I arrived in Colorado via Greyhound in March, and was shuttled up into the Rockies to join our ragtag group—a few younger folk, such as Evan, a kid close to my own age, as well as some more-adult attendees, including a producer for daytime soap operas from New York. All of us were either between phases in our lives or looking for some kind of adventure.
After our first day of hauling sleds up steep mountainsides through neck-deep snow, I was given the responsibility of digging the latrine. Basically just a hole in the snow we would cover with a couple of feet of hard-packed snow when we shuffled off in the morning.

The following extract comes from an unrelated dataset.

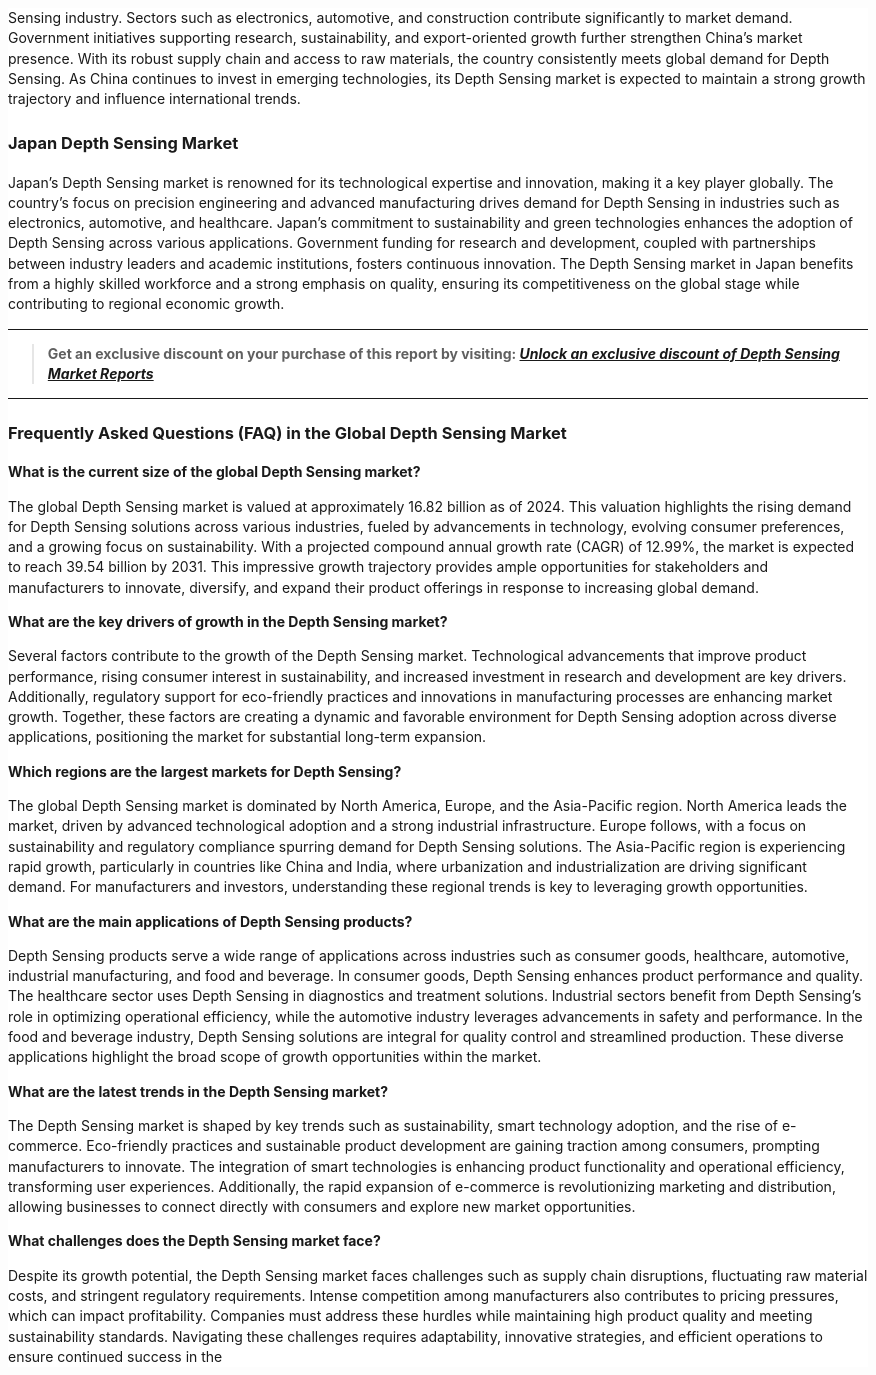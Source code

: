 Sensing industry. Sectors such as electronics, automotive, and construction contribute significantly to market demand. Government initiatives supporting research, sustainability, and export-oriented growth further strengthen China&rsquo;s market presence. With its robust supply chain and access to raw materials, the country consistently meets global demand for Depth Sensing. As China continues to invest in emerging technologies, its Depth Sensing market is expected to maintain a strong growth trajectory and influence international trends.</p><h3>Japan Depth Sensing Market</h3><p>Japan&rsquo;s Depth Sensing market is renowned for its technological expertise and innovation, making it a key player globally. The country&rsquo;s focus on precision engineering and advanced manufacturing drives demand for Depth Sensing in industries such as electronics, automotive, and healthcare. Japan&rsquo;s commitment to sustainability and green technologies enhances the adoption of Depth Sensing across various applications. Government funding for research and development, coupled with partnerships between industry leaders and academic institutions, fosters continuous innovation. The Depth Sensing market in Japan benefits from a highly skilled workforce and a strong emphasis on quality, ensuring its competitiveness on the global stage while contributing to regional economic growth.</p><hr /><blockquote><p><strong>Get an exclusive discount on your purchase of this report by visiting: <em><a href="://marketresearchpulse.com/ask-for-discount/89316?utm_source=Github&amp;utm_medium=019">Unlock an exclusive discount of Depth Sensing Market Reports</a></em>&nbsp;</strong></p></blockquote><hr /><h3>Frequently Asked Questions (FAQ) in the Global Depth Sensing Market</h3><p><strong>What is the current size of the global Depth Sensing market?</strong></p><p>The global Depth Sensing market is valued at approximately 16.82 billion as of 2024. This valuation highlights the rising demand for Depth Sensing solutions across various industries, fueled by advancements in technology, evolving consumer preferences, and a growing focus on sustainability. With a projected compound annual growth rate (CAGR) of 12.99%, the market is expected to reach 39.54 billion by 2031. This impressive growth trajectory provides ample opportunities for stakeholders and manufacturers to innovate, diversify, and expand their product offerings in response to increasing global demand.</p><p><strong>What are the key drivers of growth in the Depth Sensing market?</strong></p><p>Several factors contribute to the growth of the Depth Sensing market. Technological advancements that improve product performance, rising consumer interest in sustainability, and increased investment in research and development are key drivers. Additionally, regulatory support for eco-friendly practices and innovations in manufacturing processes are enhancing market growth. Together, these factors are creating a dynamic and favorable environment for Depth Sensing adoption across diverse applications, positioning the market for substantial long-term expansion.</p><p><strong>Which regions are the largest markets for Depth Sensing?</strong></p><p>The global Depth Sensing market is dominated by North America, Europe, and the Asia-Pacific region. North America leads the market, driven by advanced technological adoption and a strong industrial infrastructure. Europe follows, with a focus on sustainability and regulatory compliance spurring demand for Depth Sensing solutions. The Asia-Pacific region is experiencing rapid growth, particularly in countries like China and India, where urbanization and industrialization are driving significant demand. For manufacturers and investors, understanding these regional trends is key to leveraging growth opportunities.</p><p><strong>What are the main applications of Depth Sensing products?</strong></p><p>Depth Sensing products serve a wide range of applications across industries such as consumer goods, healthcare, automotive, industrial manufacturing, and food and beverage. In consumer goods, Depth Sensing enhances product performance and quality. The healthcare sector uses Depth Sensing in diagnostics and treatment solutions. Industrial sectors benefit from Depth Sensing&rsquo;s role in optimizing operational efficiency, while the automotive industry leverages advancements in safety and performance. In the food and beverage industry, Depth Sensing solutions are integral for quality control and streamlined production. These diverse applications highlight the broad scope of growth opportunities within the market.</p><p><strong>What are the latest trends in the Depth Sensing market?</strong></p><p>The Depth Sensing market is shaped by key trends such as sustainability, smart technology adoption, and the rise of e-commerce. Eco-friendly practices and sustainable product development are gaining traction among consumers, prompting manufacturers to innovate. The integration of smart technologies is enhancing product functionality and operational efficiency, transforming user experiences. Additionally, the rapid expansion of e-commerce is revolutionizing marketing and distribution, allowing businesses to connect directly with consumers and explore new market opportunities.</p><p><strong>What challenges does the Depth Sensing market face?</strong></p><p>Despite its growth potential, the Depth Sensing market faces challenges such as supply chain disruptions, fluctuating raw material costs, and stringent regulatory requirements. Intense competition among manufacturers also contributes to pricing pressures, which can impact profitability. Companies must address these hurdles while maintaining high product quality and meeting sustainability standards. Navigating these challenges requires adaptability, innovative strategies, and efficient operations to ensure continued success in the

I gamely dug a trench well out of sight of camp.
That night, after a classic wilderness meal of some gooey stuff resembling spackle mixed with old bubblegum, I found myself in need of relief. Thanks to my cross-country Greyhound journey, several days of road food, bad coffee, and lack of exercise had created an intestinal traffic jam of massive proportions, and an afternoon of skiing had done the charitable deed of moving things along the agenda. As the temperature dropped in the darkness of the Colorado high country, I put on my headlamp and shuffled off through the trees to take care of business.
I was faced with a number of challenges. First of all, three layers of pants—long johns, fleece, and large, Cordura nylon pants that Outward Bound provided to students. I gingerly edged backward to the side of the hole and began wrestling with the bulky layers to pull them down. Given my over-the-ankle mountaineering boots, I couldn’t get the large wad of clothing pushed down very far—it was all bunched up behind my knees. And I had stupidly dug the latrine too far away from any helpful trees that would’ve provided a sturdy handhold.
In order to pull off a successful enterprise, I had to lean way over, awkwardly sticking my rear over the pit while keeping my balance on the edge. My muscles were burning from the day’s ski with pack and sled as I assumed a masochistic contortionist’s pose like I was performing in some scatological Cirque du Soleil. The wind blew, and gritty bits of snow blinded me as I bared my backside and tried to gently ease myself into position over the hole.
Trying to relieve oneself while straining every single muscle, in the dark, over a pit in the snow, breath ragged from eye-popping altitude, all while wrapped up in layers of fleece and nylon and polypropylene, headlamp beam bouncing wildly around, wearing a pair of mountaineering boots, nether regions shrinking from the cold—the whole project was doomed from the start.
I managed to fire off the first few rounds, but my legs were trembling. Balance was precarious, and the shifting snow under my feet and near darkness gave me little to no visual cues to my body’s position.
At some point my momentum went past whatever razor’s edge only physics can determine, and I began to fall into the very grave I’d dug for myself. It was while I was peeing, so as I fell, awkwardly twisting, a lively stream of urine whirled about like a lawn sprinkler. I tried to arch my body, roll—do anything to avoid landing squarely beneath me. I failed. The fall was quick and the landing painless—physically, in any case, though my dignity was forever gutted. I believe I screamed a combination of words that sounded something like “Gahsheetargew!” to express my revulsion and shame.
There was nothing for it. I had to haul myself out of my own excre-mental grave, bare-assed and simpering. After scrubbing my body blue with cold, grainy snow trying to clean myself, I hobbled back to the tents, feeling defeated and tired.
“What took you so long? Train not arrive on time?” said Evan. He was smiling. I wondered if I could trigger an avalanche to fall on him the next day.